Le chien en question, c’est Lakhdar, un jeune Marocain de Tanger. Il a dix-sept ans, mais plutôt douze dans sa tête, avoue-t-il. Et les caresses qu’il recherche, ce sont celles de sa cousine Meryem, aux formes affriolantes. Mais au Maroc, certaines choses sont interdites à ceux qui ne sont pas mariés… Qu’à cela ne tienne ! Mais les deux jeunes gens se font surprendre par la famille. Incompréhension. Honte. Lakhdar est battu par son père. Il s’enfuit de la maison parentale. Il est trop orgueilleux pour revenir, demander pardon.
Commence alors une cavale. Séquence Oliver Twist.
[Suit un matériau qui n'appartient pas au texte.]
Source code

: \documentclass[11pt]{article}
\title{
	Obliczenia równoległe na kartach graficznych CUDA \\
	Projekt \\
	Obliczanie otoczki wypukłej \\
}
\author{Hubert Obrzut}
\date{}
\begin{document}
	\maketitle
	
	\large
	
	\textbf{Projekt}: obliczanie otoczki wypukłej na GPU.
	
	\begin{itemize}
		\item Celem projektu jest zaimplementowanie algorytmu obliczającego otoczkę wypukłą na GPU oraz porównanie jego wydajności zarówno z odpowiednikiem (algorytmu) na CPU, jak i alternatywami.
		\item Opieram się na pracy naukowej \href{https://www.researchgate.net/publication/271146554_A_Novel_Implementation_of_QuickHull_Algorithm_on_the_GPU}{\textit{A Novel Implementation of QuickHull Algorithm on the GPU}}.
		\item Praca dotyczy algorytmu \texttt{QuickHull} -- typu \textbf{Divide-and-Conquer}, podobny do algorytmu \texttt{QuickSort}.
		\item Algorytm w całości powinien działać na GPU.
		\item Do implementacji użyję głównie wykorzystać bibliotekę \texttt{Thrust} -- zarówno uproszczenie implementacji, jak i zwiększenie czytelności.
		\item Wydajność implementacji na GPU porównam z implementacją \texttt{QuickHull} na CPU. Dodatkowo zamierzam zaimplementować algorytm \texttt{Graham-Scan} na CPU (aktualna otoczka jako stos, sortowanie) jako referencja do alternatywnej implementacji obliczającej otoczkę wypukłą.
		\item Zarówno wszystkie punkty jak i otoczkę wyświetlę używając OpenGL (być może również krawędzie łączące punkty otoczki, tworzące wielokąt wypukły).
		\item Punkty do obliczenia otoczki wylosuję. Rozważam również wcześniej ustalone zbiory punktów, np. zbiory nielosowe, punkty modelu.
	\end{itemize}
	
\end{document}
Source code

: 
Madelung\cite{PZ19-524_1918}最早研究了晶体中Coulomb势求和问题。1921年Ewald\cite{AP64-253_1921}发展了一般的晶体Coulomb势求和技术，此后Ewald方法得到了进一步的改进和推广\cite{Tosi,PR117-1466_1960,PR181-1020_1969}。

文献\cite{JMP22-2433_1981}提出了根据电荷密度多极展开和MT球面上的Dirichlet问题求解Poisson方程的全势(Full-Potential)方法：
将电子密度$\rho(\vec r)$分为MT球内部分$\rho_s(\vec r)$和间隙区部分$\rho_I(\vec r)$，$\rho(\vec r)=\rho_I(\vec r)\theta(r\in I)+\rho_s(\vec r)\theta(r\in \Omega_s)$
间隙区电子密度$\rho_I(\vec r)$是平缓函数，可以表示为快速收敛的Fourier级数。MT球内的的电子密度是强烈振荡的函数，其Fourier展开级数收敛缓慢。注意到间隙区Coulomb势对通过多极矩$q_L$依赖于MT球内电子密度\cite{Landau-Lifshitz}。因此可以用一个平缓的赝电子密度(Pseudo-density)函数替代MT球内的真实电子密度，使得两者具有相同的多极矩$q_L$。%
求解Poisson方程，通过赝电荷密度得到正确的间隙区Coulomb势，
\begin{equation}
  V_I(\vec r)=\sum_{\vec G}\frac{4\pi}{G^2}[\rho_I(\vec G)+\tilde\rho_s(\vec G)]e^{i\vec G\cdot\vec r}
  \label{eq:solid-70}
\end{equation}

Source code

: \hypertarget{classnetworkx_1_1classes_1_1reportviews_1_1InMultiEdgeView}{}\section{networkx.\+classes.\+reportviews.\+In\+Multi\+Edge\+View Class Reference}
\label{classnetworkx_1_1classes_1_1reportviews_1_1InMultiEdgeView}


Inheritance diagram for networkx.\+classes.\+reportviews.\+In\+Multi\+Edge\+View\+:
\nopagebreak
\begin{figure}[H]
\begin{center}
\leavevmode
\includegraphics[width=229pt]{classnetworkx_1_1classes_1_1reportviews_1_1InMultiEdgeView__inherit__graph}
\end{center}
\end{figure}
Lakhdar vagabonde à travers le pays, vit de mendicité. Quelque temps plus tard, il revient à Tanger. Grâce à l’entremise de son ami Bassam, il rejoint le « Groupe musulman pour la diffusion de la pensée coranique » et devient libraire. Mais certains membres du groupe ont parfois des comportements très étranges…
Quelque temps plus tard, il rencontre Judit, la catalane, venue passer quelques jours de vacances au Maroc. Cela ne fait que renforcer les envies d’ailleurs de Lakhdar. L’Espagne. La France. Mais il ne peut pas décider de partir parce qu’il le veut, son passeport n’est pas de ceux qui permettent d’aller où l’on veut, quand on veut…
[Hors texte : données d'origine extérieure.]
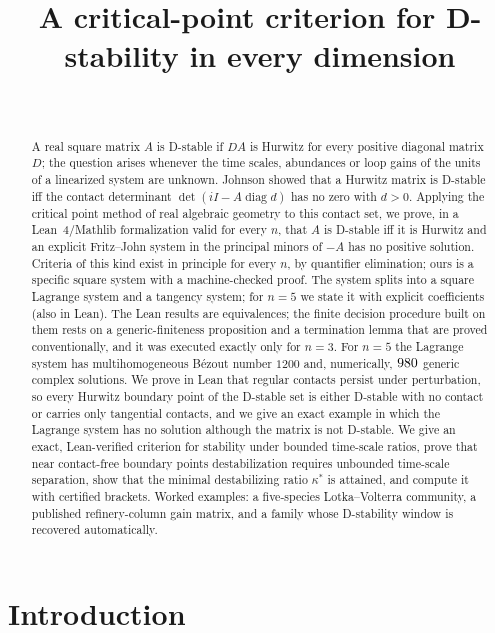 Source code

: \documentclass[11pt,a4paper]{article}
\title{A critical-point criterion for D-stability in every dimension}
\author{\PaperAuthor\\[2pt]\small\PaperAffiliation}
\date{\PaperDate}
\theoremstyle{plain}
\theoremstyle{definition}
\newcommand{\diag}{\operatorname{diag}}
\newcommand{\ks}{\kappa^{*}}
\begin{document}
\maketitle

\begin{abstract}
A real square matrix $A$ is D-stable if $DA$ is Hurwitz for every positive diagonal matrix $D$; the question
arises whenever the time scales, abundances or loop gains of the units of a linearized system are unknown.
Johnson showed that a Hurwitz matrix is D-stable iff the contact determinant $\det(iI-A\diag d)$ has no zero
with $d>0$. Applying the critical point method of real algebraic geometry to this contact set, we prove, in a
Lean~4/Mathlib formalization valid for every $n$, that $A$ is D-stable iff it is Hurwitz and an explicit
Fritz--John system in the principal minors of $-A$ has no positive solution. Criteria of this kind exist in
principle for every $n$, by quantifier elimination; ours is a specific square system with a machine-checked proof.
The system splits into a square
Lagrange system and a tangency system; for $n=5$ we state it with explicit coefficients (also in Lean). The Lean
results are equivalences; the finite decision procedure built on them rests on a generic-finiteness proposition
and a termination lemma that are proved conventionally, and it was executed exactly only for $n=3$. For $n=5$ the
Lagrange system has multihomogeneous B\'ezout number $1200$ and, numerically, $\NfiveGen$ generic complex
solutions. We prove in Lean that regular contacts persist under perturbation, so every Hurwitz boundary point of
the D-stable set is either D-stable with no contact or carries only tangential contacts, and we give an exact
example in which the Lagrange system has no solution although the matrix is not D-stable. We give an exact,
Lean-verified criterion for stability under bounded time-scale ratios, prove that near contact-free boundary
points destabilization requires unbounded time-scale separation, show that the minimal destabilizing ratio
$\ks$ is attained, and compute it with certified brackets. Worked examples: a five-species Lotka--Volterra
community, a published refinery-column gain matrix, and a family whose D-stability window is recovered
automatically.
\end{abstract}

\section{Introduction}\label{sec:intro}
\end{document}
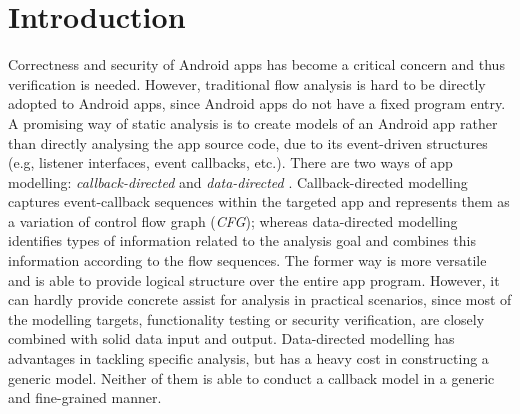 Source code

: \section{Introduction}

Correctness and security of Android apps has become a critical concern and thus verification is needed.
%
However, traditional flow analysis \cite{new1976program, new1978dataflow} is hard to be directly adopted to Android apps, since Android apps do not have a fixed program entry. A promising way of static analysis is to create models of an Android app rather than directly analysing the app source code, due to its event-driven structures (e.g, listener interfaces, event callbacks, etc.). There are two ways of app modelling: \textit{callback-directed} \cite{new2013contextual,new2015static} and \textit{data-directed} \cite{new2014flowdroid, new2015DroidSafe}. Callback-directed modelling captures event-callback sequences within the targeted app and represents them as a variation of control flow graph (\textit{CFG}); whereas data-directed modelling identifies types of information related to the analysis goal and combines this information according to the flow sequences. The former way is more versatile and is able to provide logical structure over the entire app program. However, it can hardly provide concrete assist for analysis in practical scenarios, since most of the modelling targets, functionality testing or security verification, are closely combined with solid data input and output.
Data-directed modelling has advantages in tackling specific analysis, but has a heavy cost in constructing a generic model. 
Neither of them is able to conduct a callback model in a generic and fine-grained manner.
Le livre a la volonté de coller à l’actualité. Le Printemps arabe sert de toile de fond du roman, mais reste une toile de fond un peu lointaine. Lakhdar vit en effet au Maroc et le pays n’est pas aussi touché que ses voisins, la Tunisie, l’Egypte ou la Libye.
On est presque surpris que l’auteur fasse (déjà) référence à l’élection présidentielle française de 2012, à la victoire de François Hollande ou à l’affaire Merah. Mais c’est surtout pour l’anecdote. Il le mentionne, en passant presque, mais ne s’en sert pas.
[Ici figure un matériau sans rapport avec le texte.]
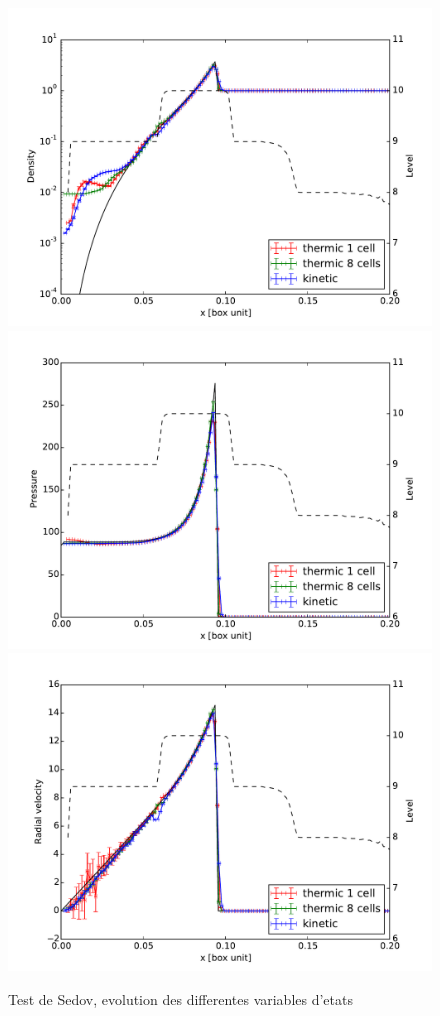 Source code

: \begin{figure}[bth]
        \includegraphics[width=.95\linewidth]{img/03/sedov/sedov_comp_profile_den.pdf} 
		\includegraphics[width=.95\linewidth]{img/03/sedov/sedov_comp_profile_pres.pdf} 
		\includegraphics[width=.95\linewidth]{img/03/sedov/sedov_comp_profile_vel.pdf} 
        \caption{Test de Sedov, evolution des differentes variables d'etats}
 		\label{fig:}
\end{figure}


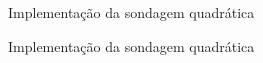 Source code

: 

\begin{frame}[fragile]{Implementação da sondagem quadrática}
\end{frame}

\begin{frame}[fragile]{Implementação da sondagem quadrática}
\end{frame}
La fresque se veut contemporaine, mais n’y a-t-il pas un manque de recul pour traiter du Printemps arabe ? L’écrivain n’est-il pas celui qui s’interroge sur les choses, mais après les avoir lentement digérées ? qui ne se précipite pas sur les événements pour les mettre dans son livre ? Regardons les Américains : il leur a fallu un certain nombre d’années avant de parvenir à se pencher sur le 11 septembre. Don de Lillo, pour ne citer que lui, a écrit L’homme qui tombe en 2007…
Mais là où le bât blesse, c’est davantage au niveau de l’intrigue. Quelques ressorts dramatiques sont très faibles et cassent la mécanique de l’ensemble. Ainsi, par deux fois Lakhdar se retrouve dans une impasse et doit son salut à la découverte rocambolesque d’une somme d’argent importante qui lui permet de donner une nouvelle impulsion à son aventure. Facilité. Facilité que l’auteur reconnaît lui-même.
« Après l’argent du Cheikh Nouredine, celui de Cruz, comme si Dieu s’arrangeait toujours pour me donner les moyens de mon voyage ; je mangeais dans la main du destin ».
Le destin a bon dos.
Il y a aussi quelques coïncidences trop grosses.
Ainsi, pour que son ami Bassam accepte de venir se promener avec lui, Lakhdar lui fait croire qu’il a rencontré des espagnoles. Ils se rendent dans un café et tombent justement sur deux Espagnoles, dont l’une d’elle est Judit. Deux jours plus tard, Judit rencontrera Bassam à Marrakech, alors qu’elle se trouve sur la place où vient d’avoir lieu un attentat. Voyage dont n’avait pas parlé Bassam à Lakhdar.
Un peu gros, surtout quand cette deuxième rencontre a une importance assez cruciale…
Mathias Enard peine dans le rebondissement. En fait, il n’est jamais aussi bon que dans l’attente. Quand il ne se passe rien ou presque. Plus que le voyage, ce qui compte c’est le voyage mental, celui qui est imaginé. Enard rejoint ainsi dans les thématiques d’un Julien Gracq. Et c’est là que sa plume s’exprime le mieux. Elle se fait enlevée et virevoltante, aussi précise que lyrique. La preuve par l’exemple quand Lakhdar décrit la rue des voleurs du titre dans laquelle il trouve refuge.
« L’autobus a descendu l’avenue Diagonal, les palmiers caressaient les banques, les nobles immeubles des siècles passés se reflétaient dans le verre et l’acier des bâtiments modernes, les taxis jaune et noir étaient d’innombrables guêpes qui s’égaillaient sous les coups de klaxon de car ; les piétons élégants et disciplinés attendaient patiemment aux carrefours, sans user de la supériorité que leur donnait le nombre pour envahir la chaussée ; les voitures elles-mêmes respectaient les passages cloutés et laissaient passer, soigneusement arrêtées devant un feu orange clignotant, ceux qui allaient à pied, leur tour venu. Les vitrines me paraissaient toutes luxueuses ; la ville était intimidante mais, malgré la fatigue, y arriver enfin me remplissait d’une énergie nouvelle, comme si le gigantesque phallus scintillant de cette tour colorée, là-bas au fond du paysage, divinité païenne, me transmettait sa force ».